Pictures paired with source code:
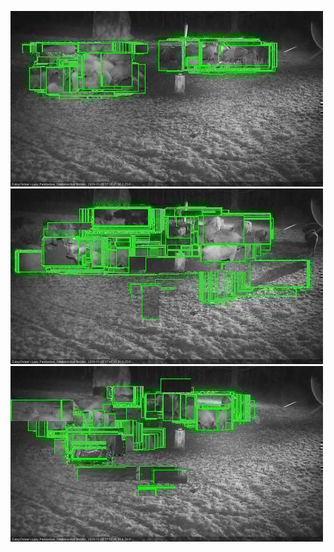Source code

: ![20201120-173527-174530](in2/20201120/20201120-173527-174530_0_.jpg)
![20201120-174537-175543](in2/20201120/20201120-174537-175543_0_.jpg)
![20201120-175549-180553](in2/20201120/20201120-175549-180553_0_.jpg)
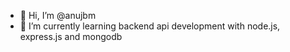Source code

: - 👋 Hi, I’m @anujbm
- 🌱 I’m currently learning backend api development with node.js, express.js and mongodb

<!---

- 👀 I’m interested in ...
anujbm/anujbm is a ✨ special ✨ repository because its `README.md` (this file) appears on your GitHub profile.
You can click the Preview link to take a look at your changes.
--->
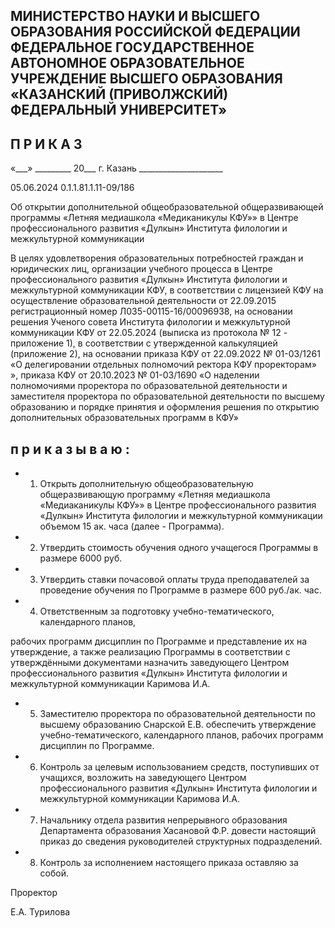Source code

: <!-- image -->

## МИНИСТЕРСТВО НАУКИ И ВЫСШЕГО ОБРАЗОВАНИЯ РОССИЙСКОЙ ФЕДЕРАЦИИ ФЕДЕРАЛЬНОЕ ГОСУДАРСТВЕННОЕ АВТОНОМНОЕ ОБРАЗОВАТЕЛЬНОЕ УЧРЕЖДЕНИЕ ВЫСШЕГО ОБРАЗОВАНИЯ «КАЗАНСКИЙ (ПРИВОЛЖСКИЙ) ФЕДЕРАЛЬНЫЙ УНИВЕРСИТЕТ»

## П Р И К А З

«\_\_\_» \_\_\_\_\_\_\_\_\_ 20\_\_\_ г.                            Казань                            \_\_\_\_\_\_\_\_\_\_\_\_\_\_\_\_\_\_\_\_\_

05.06.2024 0.1.1.81.1.11-09/186

Об открытии дополнительной общеобразовательной общеразвивающей программы «Летняя медиашкола «Медиканикулы КФУ»» в Центре профессионального развития «Дулкын» Института филологии и межкультурной коммуникации

В  целях  удовлетворения  образовательных  потребностей  граждан  и  юридических лиц,  организации  учебного  процесса  в  Центре  профессионального  развития  «Дулкын» Института филологии и межкультурной коммуникации КФУ, в соответствии с лицензией КФУ  на  осуществление  образовательной  деятельности  от 22.09.2015  регистрационный номер Л035-00115-16/00096938, на основании решения Ученого совета Института филологии  и межкультурной  коммуникации  КФУ  от  22.05.2024  (выписка  из  протокола № 12 - приложение 1), в соответствии с утвержденной калькуляцией (приложение 2), на основании приказа КФУ  от 22.09.2022 № 01-03/1261 «О делегировании отдельных полномочий ректора КФУ проректорам» », приказа КФУ от 20.10.2023 № 01-03/1690 «О наделении  полномочиями  проректора  по  образовательной  деятельности  и  заместителя проректора по образовательной деятельности по высшему образованию и порядке принятия и оформления решения по открытию дополнительных образовательных программ в КФУ»

## п р и к а з ы в а ю :

- 1. Открыть дополнительную общеобразовательную общеразвивающую программу «Летняя  медиашкола  «Медиаканикулы  КФУ»»  в  Центре  профессионального  развития «Дулкын»  Института  филологии  и  межкультурной  коммуникации  объемом  15  ак. часа (далее - Программа).
- 2. Утвердить стоимость обучения одного учащегося Программы в размере 6000 руб.
- 3. Утвердить ставки почасовой оплаты труда преподавателей за проведение обучения по Программе в размере 600 руб./ак. час.
- 4. Ответственным  за подготовку учебно-тематического, календарного планов,

рабочих программ дисциплин по Программе и представление их на утверждение, а также реализацию Программы в соответствии с утверждёнными документами назначить заведующего  Центром  профессионального  развития  «Дулкын»  Института  филологии  и межкультурной коммуникации Каримова И.А.

- 5. Заместителю проректора по образовательной деятельности по высшему образованию Снарской Е.В. обеспечить утверждение учебно-тематического, календарного планов, рабочих программ дисциплин по Программе.
- 6. Контроль  за  целевым  использованием  средств,  поступивших  от  учащихся, возложить  на  заведующего  Центром  профессионального  развития  «Дулкын»  Института филологии и межкультурной коммуникации Каримова И.А.
- 7. Начальнику отдела развития непрерывного образования Департамента образования  Хасановой  Ф.Р.  довести  настоящий  приказ  до  сведения  руководителей структурных подразделений.
- 8. Контроль за исполнением настоящего приказа оставляю за собой.

Проректор

<!-- image -->

Е.А. Турилова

■ Task instructions ■
The entries above are to be restated verbatim, with no pictures carried over.

■ Expected output ■
Source code

: ![20201120-173527-174530](in2/20201120/20201120-173527-174530_0_.jpg)
![20201120-174537-175543](in2/20201120/20201120-174537-175543_0_.jpg)
![20201120-175549-180553](in2/20201120/20201120-175549-180553_0_.jpg)
Source code

: - 👋 Hi, I’m @anujbm
- 🌱 I’m currently learning backend api development with node.js, express.js and mongodb

<!---

- 👀 I’m interested in ...
anujbm/anujbm is a ✨ special ✨ repository because its `README.md` (this file) appears on your GitHub profile.
You can click the Preview link to take a look at your changes.
--->
Source code

: <!-- image -->

## МИНИСТЕРСТВО НАУКИ И ВЫСШЕГО ОБРАЗОВАНИЯ РОССИЙСКОЙ ФЕДЕРАЦИИ ФЕДЕРАЛЬНОЕ ГОСУДАРСТВЕННОЕ АВТОНОМНОЕ ОБРАЗОВАТЕЛЬНОЕ УЧРЕЖДЕНИЕ ВЫСШЕГО ОБРАЗОВАНИЯ «КАЗАНСКИЙ (ПРИВОЛЖСКИЙ) ФЕДЕРАЛЬНЫЙ УНИВЕРСИТЕТ»

## П Р И К А З

«\_\_\_» \_\_\_\_\_\_\_\_\_ 20\_\_\_ г.                            Казань                            \_\_\_\_\_\_\_\_\_\_\_\_\_\_\_\_\_\_\_\_\_

05.06.2024 0.1.1.81.1.11-09/186

Об открытии дополнительной общеобразовательной общеразвивающей программы «Летняя медиашкола «Медиканикулы КФУ»» в Центре профессионального развития «Дулкын» Института филологии и межкультурной коммуникации

В  целях  удовлетворения  образовательных  потребностей  граждан  и  юридических лиц,  организации  учебного  процесса  в  Центре  профессионального  развития  «Дулкын» Института филологии и межкультурной коммуникации КФУ, в соответствии с лицензией КФУ  на  осуществление  образовательной  деятельности  от 22.09.2015  регистрационный номер Л035-00115-16/00096938, на основании решения Ученого совета Института филологии  и межкультурной  коммуникации  КФУ  от  22.05.2024  (выписка  из  протокола № 12 - приложение 1), в соответствии с утвержденной калькуляцией (приложение 2), на основании приказа КФУ  от 22.09.2022 № 01-03/1261 «О делегировании отдельных полномочий ректора КФУ проректорам» », приказа КФУ от 20.10.2023 № 01-03/1690 «О наделении  полномочиями  проректора  по  образовательной  деятельности  и  заместителя проректора по образовательной деятельности по высшему образованию и порядке принятия и оформления решения по открытию дополнительных образовательных программ в КФУ»

## п р и к а з ы в а ю :

- 1. Открыть дополнительную общеобразовательную общеразвивающую программу «Летняя  медиашкола  «Медиаканикулы  КФУ»»  в  Центре  профессионального  развития «Дулкын»  Института  филологии  и  межкультурной  коммуникации  объемом  15  ак. часа (далее - Программа).
- 2. Утвердить стоимость обучения одного учащегося Программы в размере 6000 руб.
- 3. Утвердить ставки почасовой оплаты труда преподавателей за проведение обучения по Программе в размере 600 руб./ак. час.
- 4. Ответственным  за подготовку учебно-тематического, календарного планов,

рабочих программ дисциплин по Программе и представление их на утверждение, а также реализацию Программы в соответствии с утверждёнными документами назначить заведующего  Центром  профессионального  развития  «Дулкын»  Института  филологии  и межкультурной коммуникации Каримова И.А.

- 5. Заместителю проректора по образовательной деятельности по высшему образованию Снарской Е.В. обеспечить утверждение учебно-тематического, календарного планов, рабочих программ дисциплин по Программе.
- 6. Контроль  за  целевым  использованием  средств,  поступивших  от  учащихся, возложить  на  заведующего  Центром  профессионального  развития  «Дулкын»  Института филологии и межкультурной коммуникации Каримова И.А.
- 7. Начальнику отдела развития непрерывного образования Департамента образования  Хасановой  Ф.Р.  довести  настоящий  приказ  до  сведения  руководителей структурных подразделений.
- 8. Контроль за исполнением настоящего приказа оставляю за собой.

Проректор

<!-- image -->

Е.А. Турилова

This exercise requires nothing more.